Отошел на страну далече! Какое скорбное представление для любящего сердца родительского! Что там будет с ним? Как он станет жить среди людей незнакомых, часто не благонамеренных, без собственной опытности, без стороннего руководства? Справедливое сожаление!

Чтобы жалеть не напрасно, от притчи обратимся к действительности. Прекраснейшее и отраднейшее из всех зрелищ нашего мира есть зрелище детства, и привлекательнейшее из творений Божиих на земле есть малое дитя, в котором так ясно отражается образ существ высшего Мира, наших чистейших и светлейших братьев и споспешников во спасение. Но еще прекраснее это зрелище представляется родителям и воспитателям. Они имеют случай, можно сказать, руками осязать эту ангелоподобную жизнь. Искренность, доброта, восприимчивость ко всему, ласка, доверчивость, преданность, чистота и непорочность ребенка — как всё это должно радовать и восхищать их дух, отвыкший от таких зрелищ среди греха и житейской суеты! Но где доброе зерно, там и плевелы. Такова греховная почва сердца нашего! Смотри, но не засматривайся на прекрасные качества ребенка, иначе сейчас же в прекрасном плоде заведется презренный червь.

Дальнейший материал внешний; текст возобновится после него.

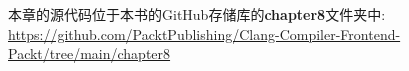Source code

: 本章的源代码位于本书的GitHub存储库的\textbf{chapter8}文件夹中: \url{https://github.com/PacktPublishing/Clang-Compiler-Frontend-Packt/tree/main/chapter8}
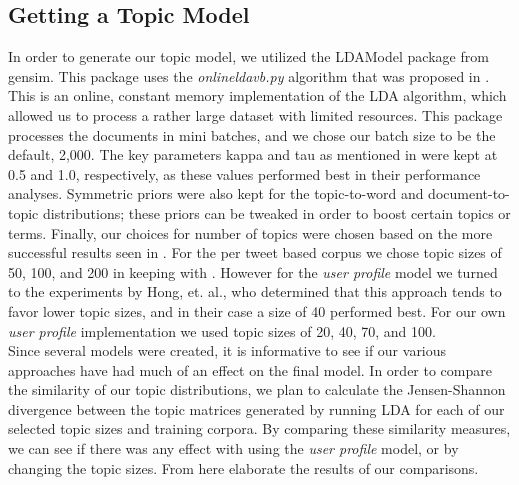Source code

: \documentclass{acm_proc_article-sp}
\begin{document}
\subsection{Getting a Topic Model}
\hspace*{5mm}In order to generate our topic model, we utilized the LDAModel package from gensim. This package uses the \textit{onlineldavb.py} algorithm that was proposed in \cite{hoffman2010online}. This is an online, constant memory implementation of the LDA algorithm, which allowed us to process a rather large dataset with limited resources. This package processes the documents in mini batches, and we chose our batch size to be the default, 2,000. The key parameters kappa and tau as mentioned in \cite{hoffman2010online} were kept at 0.5 and 1.0, respectively, as these values performed best in their performance analyses. Symmetric priors were also kept for the topic-to-word and document-to-topic distributions; these priors can be tweaked in order to boost certain topics or terms. Finally, our choices for number of topics were chosen based on the more successful results seen in \cite{hong2010empirical}. For the per tweet based corpus we chose topic sizes of 50, 100, and 200 in keeping with \cite{godin2013using}. However for the \textit{user profile} model we turned to the experiments by Hong, et. al., who determined that this approach tends to favor lower topic sizes, and in their case a size of 40 performed best. For our own \textit{user profile} implementation we used topic sizes of 20, 40, 70, and 100.\\ 
\hspace*{5mm}Since several models were created, it is informative to see if our various approaches have had much of an effect on the final model. In order to compare the similarity of our topic distributions, we plan to calculate the Jensen-Shannon divergence between the topic matrices generated by running LDA for each of our selected topic sizes and training corpora. By comparing these similarity measures, we can see if there was any effect with using the \textit{user profile} model, or by changing the topic sizes. From here elaborate the results of our comparisons.\\
​
\end{document}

Отцы и воспитатели. Лишь только вы заметите, что светлый взор ребенка вашего начинает тускнеть, примите все предосторожности против вражьего нападения — над вашим питомцем начинает веять тлетворное дыхание блудного сына. Вы никогда не узнаете, где, как, когда и откуда в чистое сердце запало первое семя зла (это тайна недоброго сеятеля и растлителя нашей богоподобной природы!), но если вы тщательно следите за нравственной жизнью своего питомца, вам немного нужно будет употребить труда и времени, чтобы заметить первый росток злого семени.

Всегда искавшее вас, стремившееся к вам и радовавшееся привету вашему дитя вдруг, например, стало избегать вашего взора, не отвечать на ваши ласки, молчать на ваши слова — без видимой на то причины… Сохрани вас Бог оставить это без внимания! Это значит, что ребенку вашему запала мысль о следующей ему части — о собственности… Доселе искренний, простой и откровенный, вдруг он солгал… Было бы достойно величайшего сожаления не заняться этим решительным шагом его на страшный путь отца лжи и человекоубийцы. Несчастный думает уже о дальней стороне — о себе самом! Прежде кроткий и тихий, сын ваш вдруг стал выказывать в себе черту строптивую, не к месту гневаться, без причины сетовать, обижаться, упорствовать и прочее. Можно бы подумать, что это следствие либо его раздражительного характера, начинающего раскрываться с годами, либо досадных обстоятельств… Нет, тут обыкновенно есть нечто большее. Сын ваш начинает быть недовольным тем, что дано ему Богом и вашим воспитанием: он решился уйти от вас на страну далече.

Вы радовались, видя, как усердно и как счастливо он воспринимал ваши внушения и советы… Увы! Слова ваши на него уже не действуют, над советами вашими он уже задумывается (а по правде сказать: смеется внутренне!)… Вы думаете, что с ним случилось какое-то несчастье или что он, мужая, начинает действовать рассудком. Не верьте и не обманывайте своего сердца. Дело простое: ваш сын весь в своих мыслях, затворил и внимание и сердце для всего, что им чуждо, следовательно, и для всего, что ваше, а не его; проще говоря, он собрался отойти от вас на страну далече.

Без вашего ведома и без вашего благословения он вне вас взыскал себе предметы привязанности и по мере возрастающего пристрастия к ним всё далее и далее становится от вас… Быть может, зоркое сердце родителей прежде всех заметит горькую перемену в детях, но бывает и наоборот. По чувству ли слишком пламенной, а потому слепой любви к детям, или по непростительной уверенности в своей неизменной важности и ценности для них, или по нежеланию видеть противность и неприятность — родители не замечают этой перемены и продолжают уверять себя, что сын любит их, привязан к ним, не может жить без них… В то самое время блудный оставляет их и идет себе на страну далече!

Удается иногда возвратить или, по крайней мере, остановить несчастного, но чаще бывает наоборот. Приточного блудного сына не могли остановить родители. Блудный сын не всегда бывает сыном глупым, он скоро поймет, что его задумали удержать, и, не надеясь на успех открытой силы, прибегнет к силе тайной и, следовательно, более могущественной — к притворству и лицемерию. Он видит, что родители требуют искренности, чистосердечия, послушания, любви… Всё это у него заготовлено, и всё он выдает им с самым коварным расчетом. Радуясь своему успеху, родители уже не испытывают, какого достоинства то, что предлагает им мнимая любовь, и таким образом невольно дают благословение на нежеланный путь своему злополучному любимцу, — сами ведут и провожают его на страну далече!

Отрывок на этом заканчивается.